Exercise goal -
Where a line of the entries holds the string "DBActivityStreams", copy that line.

Source data -
= = = =

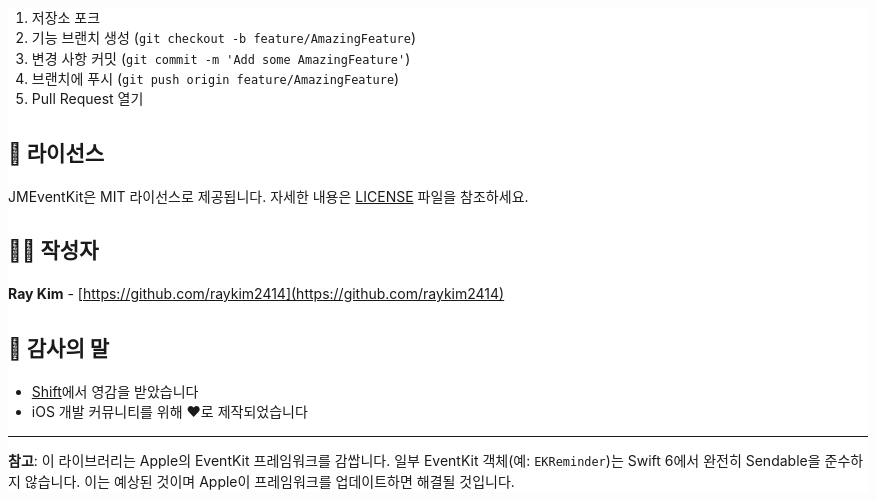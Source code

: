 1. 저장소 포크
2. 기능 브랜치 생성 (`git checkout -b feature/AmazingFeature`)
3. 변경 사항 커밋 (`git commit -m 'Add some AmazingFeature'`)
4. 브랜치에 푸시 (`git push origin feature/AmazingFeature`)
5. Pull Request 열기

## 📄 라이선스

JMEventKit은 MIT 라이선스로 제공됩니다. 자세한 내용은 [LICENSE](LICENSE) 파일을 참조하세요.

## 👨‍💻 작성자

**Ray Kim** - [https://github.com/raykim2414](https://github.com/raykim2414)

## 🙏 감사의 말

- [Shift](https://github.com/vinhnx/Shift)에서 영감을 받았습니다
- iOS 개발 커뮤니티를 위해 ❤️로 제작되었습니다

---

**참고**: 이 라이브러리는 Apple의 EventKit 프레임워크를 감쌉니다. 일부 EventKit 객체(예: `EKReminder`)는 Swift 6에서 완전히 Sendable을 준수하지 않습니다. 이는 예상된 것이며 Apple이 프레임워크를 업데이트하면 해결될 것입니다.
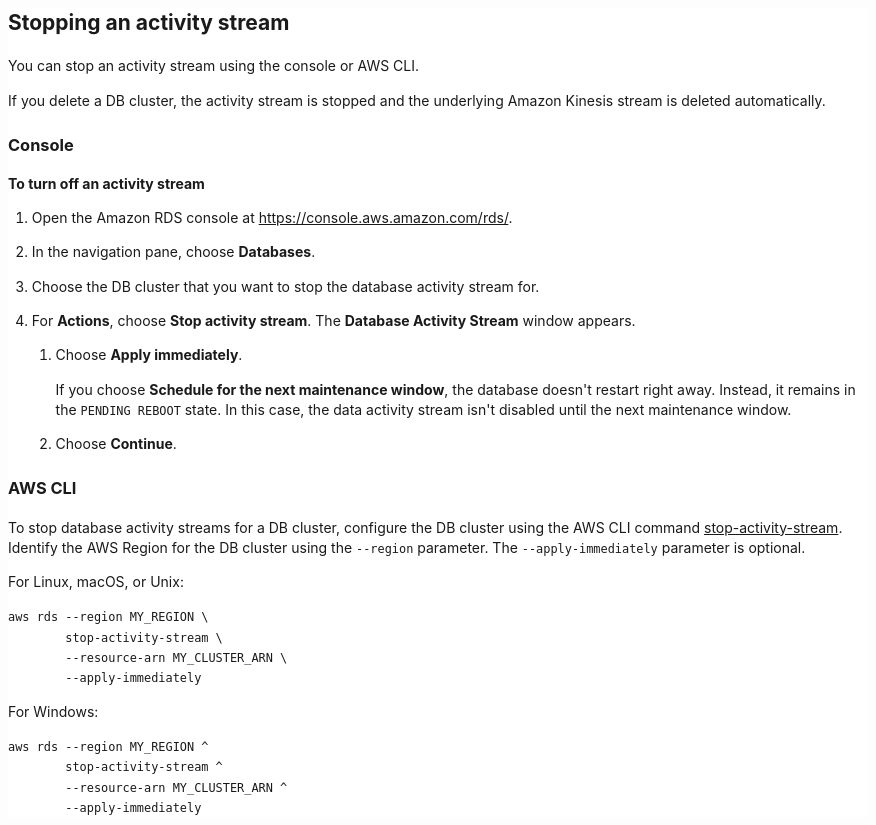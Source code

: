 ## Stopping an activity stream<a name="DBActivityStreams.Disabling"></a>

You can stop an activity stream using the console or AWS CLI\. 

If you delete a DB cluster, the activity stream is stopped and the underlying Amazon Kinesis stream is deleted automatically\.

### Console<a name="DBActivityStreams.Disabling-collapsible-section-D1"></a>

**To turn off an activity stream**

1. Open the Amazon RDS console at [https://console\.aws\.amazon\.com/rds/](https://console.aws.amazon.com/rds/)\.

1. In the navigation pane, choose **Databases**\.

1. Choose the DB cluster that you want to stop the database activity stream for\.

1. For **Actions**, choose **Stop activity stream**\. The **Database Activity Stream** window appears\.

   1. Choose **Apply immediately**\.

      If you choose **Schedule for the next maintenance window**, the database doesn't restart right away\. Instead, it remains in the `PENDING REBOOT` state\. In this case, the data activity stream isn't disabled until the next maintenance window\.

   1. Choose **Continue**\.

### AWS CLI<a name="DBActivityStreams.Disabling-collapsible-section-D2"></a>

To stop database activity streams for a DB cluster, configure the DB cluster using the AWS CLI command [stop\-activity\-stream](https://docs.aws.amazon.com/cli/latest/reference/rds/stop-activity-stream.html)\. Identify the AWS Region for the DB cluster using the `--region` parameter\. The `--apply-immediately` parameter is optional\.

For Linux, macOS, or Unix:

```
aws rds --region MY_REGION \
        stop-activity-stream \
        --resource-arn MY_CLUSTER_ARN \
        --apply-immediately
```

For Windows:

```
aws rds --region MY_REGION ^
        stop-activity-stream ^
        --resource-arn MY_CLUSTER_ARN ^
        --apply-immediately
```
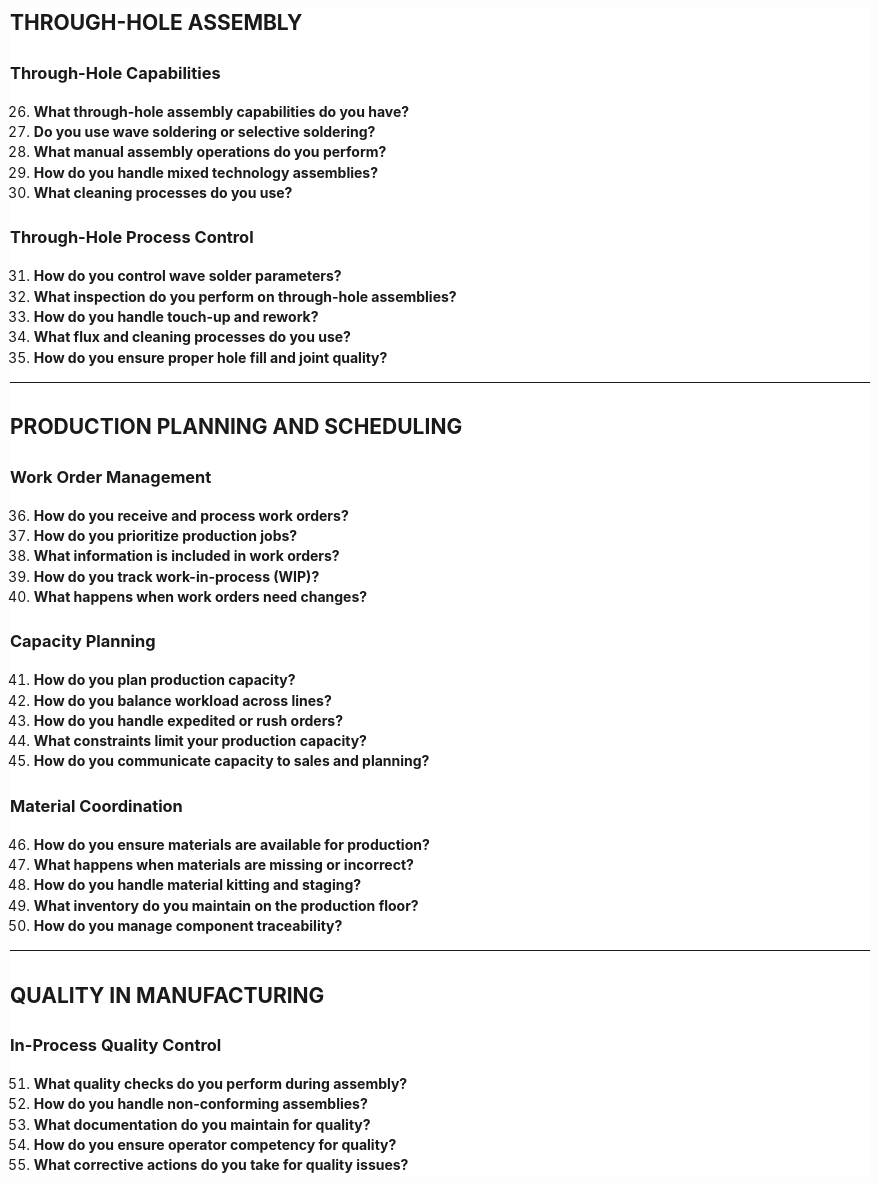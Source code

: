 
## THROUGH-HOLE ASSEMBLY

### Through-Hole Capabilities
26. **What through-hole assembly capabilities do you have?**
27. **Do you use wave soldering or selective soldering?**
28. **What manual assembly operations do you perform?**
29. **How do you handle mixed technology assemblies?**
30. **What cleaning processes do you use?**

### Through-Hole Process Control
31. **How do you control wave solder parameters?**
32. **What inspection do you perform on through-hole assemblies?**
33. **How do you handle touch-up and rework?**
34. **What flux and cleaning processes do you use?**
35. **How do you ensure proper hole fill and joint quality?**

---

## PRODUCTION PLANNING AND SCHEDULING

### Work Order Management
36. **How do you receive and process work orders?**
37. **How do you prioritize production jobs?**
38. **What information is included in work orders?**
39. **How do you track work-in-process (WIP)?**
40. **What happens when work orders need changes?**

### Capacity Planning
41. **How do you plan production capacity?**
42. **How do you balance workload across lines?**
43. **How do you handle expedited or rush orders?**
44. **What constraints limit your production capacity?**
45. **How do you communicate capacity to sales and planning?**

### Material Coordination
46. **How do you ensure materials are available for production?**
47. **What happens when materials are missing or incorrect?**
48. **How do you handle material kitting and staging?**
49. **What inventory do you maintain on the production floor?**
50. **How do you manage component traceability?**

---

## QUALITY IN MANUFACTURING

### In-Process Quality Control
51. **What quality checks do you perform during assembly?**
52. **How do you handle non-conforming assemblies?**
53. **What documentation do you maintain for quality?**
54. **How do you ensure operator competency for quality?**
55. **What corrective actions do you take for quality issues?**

= = = =

Written response -
: ## Stopping an activity stream<a name="DBActivityStreams.Disabling"></a>
### Console<a name="DBActivityStreams.Disabling-collapsible-section-D1"></a>
### AWS CLI<a name="DBActivityStreams.Disabling-collapsible-section-D2"></a>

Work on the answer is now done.